As can be seen from Fig. 5(a1) (b1), the gray level of the background is similar in the video, so the target characteristics are more obvious, and both algorithms have good performance. Figure 5(c) displays that the calculation time of the two algorithms is similar, and the basic particle filtering algorithm is slightly faster. What’s more, Fig. 4(d) demonstrates that the error of the two algorithms are about the same in the front and the end part of the video, and optimized particle filter algorithm is smaller than that of the basic particle filter algorithm in the middle of the video.

Video sequence 3 is a background with clouds. (a) and (b) in Fig. 6 are the tracking results of basic particle filtering algorithm and improved particle filtering algorithm on the video, respectively from the 40th, 80th, 160th, and 200th frames of the video. Figure 6(c) is the comparison of the single frame operation time of the two algorithms, and Fig. 6(d) is the comparison of the tracking errors of the two algorithms.

Fig. 6.
figure 6

Tracking results under background with clouds in Experiment 3.

It can be seen from Fig. 6(a1) (b1) that in backgrounds where the grayscale is close to the target, the elementary particle filtering algorithm suffers some interference and there are cases of loss. The particle filter algorithm optimized by the krill herd can track the target more stable, and the robustness is better. In addition, Fig. 6(c) illustrates that the calculation time of the two algorithms is similar, and the basic particle filter algorithm is slightly faster.
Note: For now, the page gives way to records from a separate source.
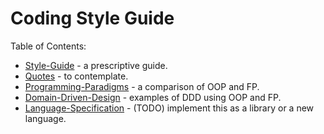 # Coding Style Guide

Table of Contents:
* [Style-Guide](Style-Guide.md) - a prescriptive guide.
* [Quotes](Quotes.md) - to contemplate.
* [Programming-Paradigms](Programming-Paradigms.md) - a comparison of OOP and FP.
* [Domain-Driven-Design](Domain-Driven-Design.md) - examples of DDD using OOP and FP.
* [Language-Specification](Language-Spec.md) - (TODO) implement this as a library or a new language.
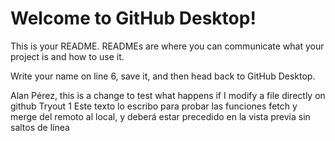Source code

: # Welcome to GitHub Desktop!

This is your README. READMEs are where you can communicate what your project is and how to use it.

Write your name on line 6, save it, and then head back to GitHub Desktop.

Alan Pérez, this is a change to test what happens if I modify a file directly on github
Tryout 1
Este texto lo escribo para probar las funciones fetch y merge del remoto al local, y deberá estar precedido en la vista previa sin saltos de línea
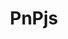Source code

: ---
title: "PnPjs"
description: "Call SharePoint, Graph, and Microsoft 365 REST APIs in a type-safe way with fluent libraries. For SPFx, Nodejs, or any JavaScript project. Now with 50% more Beau."
image: "images/sdks-background-pnpjs.webp"
externalLink: "https://pnp.github.io/pnpjs/"
---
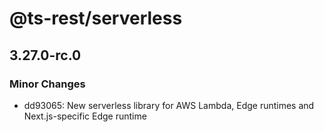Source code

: # @ts-rest/serverless

## 3.27.0-rc.0

### Minor Changes

- dd93065: New serverless library for AWS Lambda, Edge runtimes and Next.js-specific Edge runtime
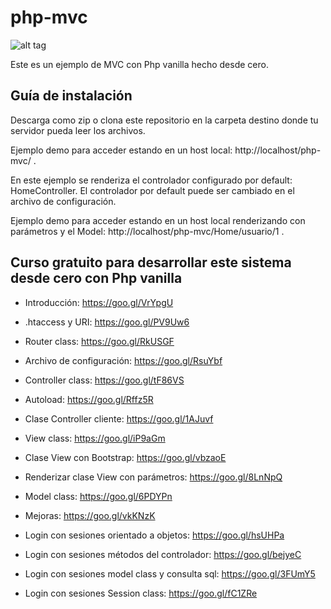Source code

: # php-mvc 


![alt tag](https://cloud.githubusercontent.com/assets/10777626/25569022/ff391a18-2dd3-11e7-82f3-9b43775c6ce2.PNG)

Este es un ejemplo de MVC con Php vanilla hecho desde cero.

## Guía de instalación

Descarga como zip o clona este repositorio en la carpeta destino donde tu servidor pueda leer los archivos.

Ejemplo demo para acceder estando en un host local: http://localhost/php-mvc/ .

En este ejemplo se renderiza el controlador configurado por default: HomeController. El controlador por default puede ser cambiado en el archivo de configuración.

Ejemplo demo para acceder estando en un host local renderizando con parámetros y el Model: http://localhost/php-mvc/Home/usuario/1 .

## Curso gratuito para desarrollar este sistema desde cero con Php vanilla

+ Introducción: https://goo.gl/VrYpgU

+ .htaccess y URI: https://goo.gl/PV9Uw6

+ Router class: https://goo.gl/RkUSGF

+ Archivo de configuración: https://goo.gl/RsuYbf

+ Controller class: https://goo.gl/tF86VS

+ Autoload: https://goo.gl/Rffz5R

+ Clase Controller cliente: https://goo.gl/1AJuvf

+ View class: https://goo.gl/iP9aGm

+ Clase View con Bootstrap: https://goo.gl/vbzaoE

+ Renderizar clase View con parámetros: https://goo.gl/8LnNpQ

+ Model class: https://goo.gl/6PDYPn

+ Mejoras: https://goo.gl/vkKNzK

+ Login con sesiones orientado a objetos: https://goo.gl/hsUHPa

+ Login con sesiones métodos del controlador: https://goo.gl/bejyeC

+ Login con sesiones model class y consulta sql: https://goo.gl/3FUmY5

+ Login con sesiones Session class: https://goo.gl/fC1ZRe
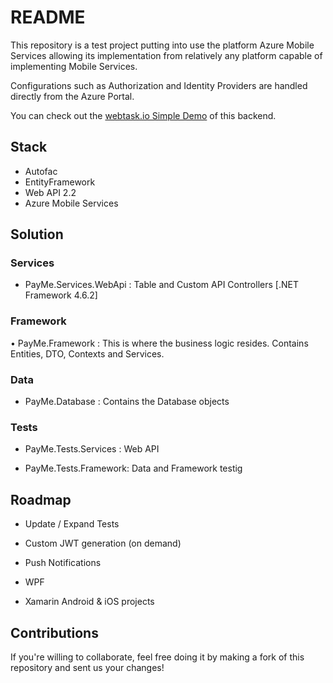 # README

This repository is a test project putting into use the platform Azure Mobile Services allowing its implementation from relatively any platform capable of implementing Mobile Services.

Configurations such as Authorization and Identity Providers are handled directly from the Azure Portal.


You can check out the [webtask.io Simple Demo](http://jcordero.azurewebsites.net/payme-wt.html) of this backend.


## Stack

- Autofac
- EntityFramework
- Web API 2.2
- Azure Mobile Services

## Solution

### Services

- PayMe.Services.WebApi : Table and Custom API Controllers [.NET Framework 4.6.2]


### Framework

• PayMe.Framework : This is where the business logic resides. Contains Entities, DTO, Contexts and Services. 


### Data

- PayMe.Database : Contains the Database objects


### Tests

- PayMe.Tests.Services : Web API

- PayMe.Tests.Framework: Data and Framework testig


## Roadmap

- Update / Expand Tests

- Custom JWT generation (on demand)

- Push Notifications

- WPF

- Xamarin Android & iOS projects

## Contributions

If you're willing to collaborate, feel free doing it by making a fork of this repository and sent us your changes!
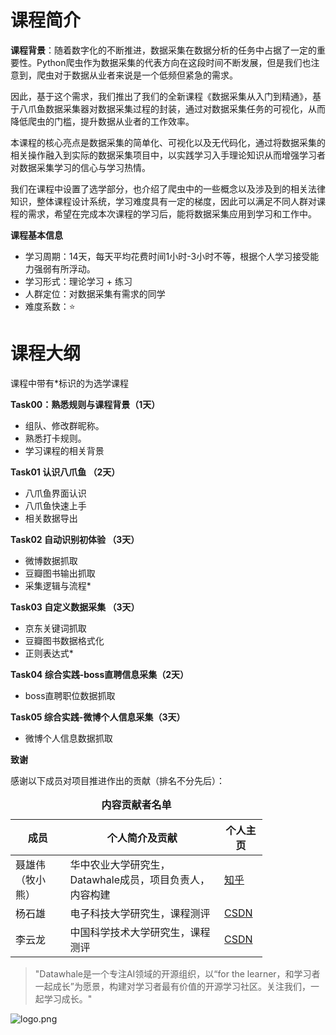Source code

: ﻿# 课程简介

**课程背景**：随着数字化的不断推进，数据采集在数据分析的任务中占据了一定的重要性。Python爬虫作为数据采集的代表方向在这段时间不断发展，但是我们也注意到，爬虫对于数据从业者来说是一个低频但紧急的需求。

因此，基于这个需求，我们推出了我们的全新课程《数据采集从入门到精通》，基于八爪鱼数据采集器对数据采集过程的封装，通过对数据采集任务的可视化，从而降低爬虫的门槛，提升数据从业者的工作效率。

本课程的核心亮点是数据采集的简单化、可视化以及无代码化，通过将数据采集的相关操作融入到实际的数据采集项目中，以实践学习入手理论知识从而增强学习者对数据采集学习的信心与学习热情。

我们在课程中设置了选学部分，也介绍了爬虫中的一些概念以及涉及到的相关法律知识，整体课程设计系统，学习难度具有一定的梯度，因此可以满足不同人群对课程的需求，希望在完成本次课程的学习后，能将数据采集应用到学习和工作中。

**课程基本信息**

- 学习周期：14天，每天平均花费时间1小时-3小时不等，根据个人学习接受能力强弱有所浮动。
- 学习形式：理论学习 + 练习
- 人群定位：对数据采集有需求的同学
- 难度系数：⭐

# 课程大纲

课程中带有*标识的为选学课程

**Task00：熟悉规则与课程背景（1天）**

- 组队、修改群昵称。
- 熟悉打卡规则。
- 学习课程的相关背景

**Task01 认识八爪鱼 （2天）**

- 八爪鱼界面认识
- 八爪鱼快速上手
- 相关数据导出

**Task02 自动识别初体验 （3天）**

- 微博数据抓取
- 豆瓣图书输出抓取
- 采集逻辑与流程*

**Task03 自定义数据采集 （3天）**

- 京东关键词抓取
- 豆瓣图书数据格式化
- 正则表达式*

**Task04  综合实践-boss直聘信息采集（2天）**

- boss直聘职位数据抓取

**Task05  综合实践-微博个人信息采集（3天）**

- 微博个人信息数据抓取

**致谢**

感谢以下成员对项目推进作出的贡献（排名不分先后）：

<table align="center" style="width:80%;">
  <caption><b>内容贡献者名单</b></caption>
<thead>
  <tr>
    <th>成员</th>
    <th>个人简介及贡献</th>
    <th>个人主页</th>
  </tr>
</thead>
<tbody>
  <tr>
    <td><span style="font-weight:normal;font-style:normal;text-decoration:none">聂雄伟（牧小熊）</span></td>
    <td><span style="font-weight:normal;font-style:normal;text-decoration:none">华中农业大学研究生，Datawhale成员，项目负责人，内容构建 </td>
    <td><a href="https://www.zhihu.com/people/muxiaoxiong">知乎</a></td>
  </tr>
    <tr>
    <td><span style="font-weight:normal;font-style:normal;text-decoration:none">杨石雄</span></td>
    <td><span style="font-weight:normal;font-style:normal;text-decoration:none">电子科技大学研究生，课程测评 </td>
    <td><a href="https://blog.csdn.net/Eric___Young?spm=1011.2124.3001.5343">CSDN</a></td>
  </tr>
    </tr>
    <tr>
    <td><span style="font-weight:normal;font-style:normal;text-decoration:none">李云龙</span></td>
    <td><span style="font-weight:normal;font-style:normal;text-decoration:none">中国科学技术大学研究生，课程测评 </td>
    <td><a href="https://blog.csdn.net/li_kin?type=blog">CSDN</a></td>
  </tr>
</tbody>
</table> 

> "Datawhale是一个专注AI领域的开源组织，以“for the learner，和学习者一起成长”为愿景，构建对学习者最有价值的开源学习社区。关注我们，一起学习成长。"

![logo.png](https://camo.githubusercontent.com/8578ee173c78b587d5058439bbd0b98fa39c173def229a8c3d957e62aac0b649/68747470733a2f2f696d672d626c6f672e6373646e696d672e636e2f323032303039313330313032323639382e706e67237069635f63656e746572)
Furthermore, the particle filter algorithm with krill herd optimization is highly robust under the background with large interference in Fig. 6(d).

Considering that particle filtering is a probabilistic algorithm, the results of each experiment will be different, so we have run each experiment twelve times and the average of the results is taken. The calculation data of the two algorithms in three backgrounds is shown in the following Tables 2 and 3:

Table 2. Processing time of algorithm
Table 3. Rate of algorithm

4 Conclusions

The above experiments demonstrate that the preprocessing algorithm using grayscale and motion features proposed in this paper can effectively suppress background in complex environments and highlight the small dim target. Then the algorithm uses the particle filter algorithm based on krill herd optimization to track the target. As we can see, although part of the operation speed is sacrificed, the robustness and accuracy of tracking are effectively improved. As a result, the detection of infrared dim targets can be accurately achieved.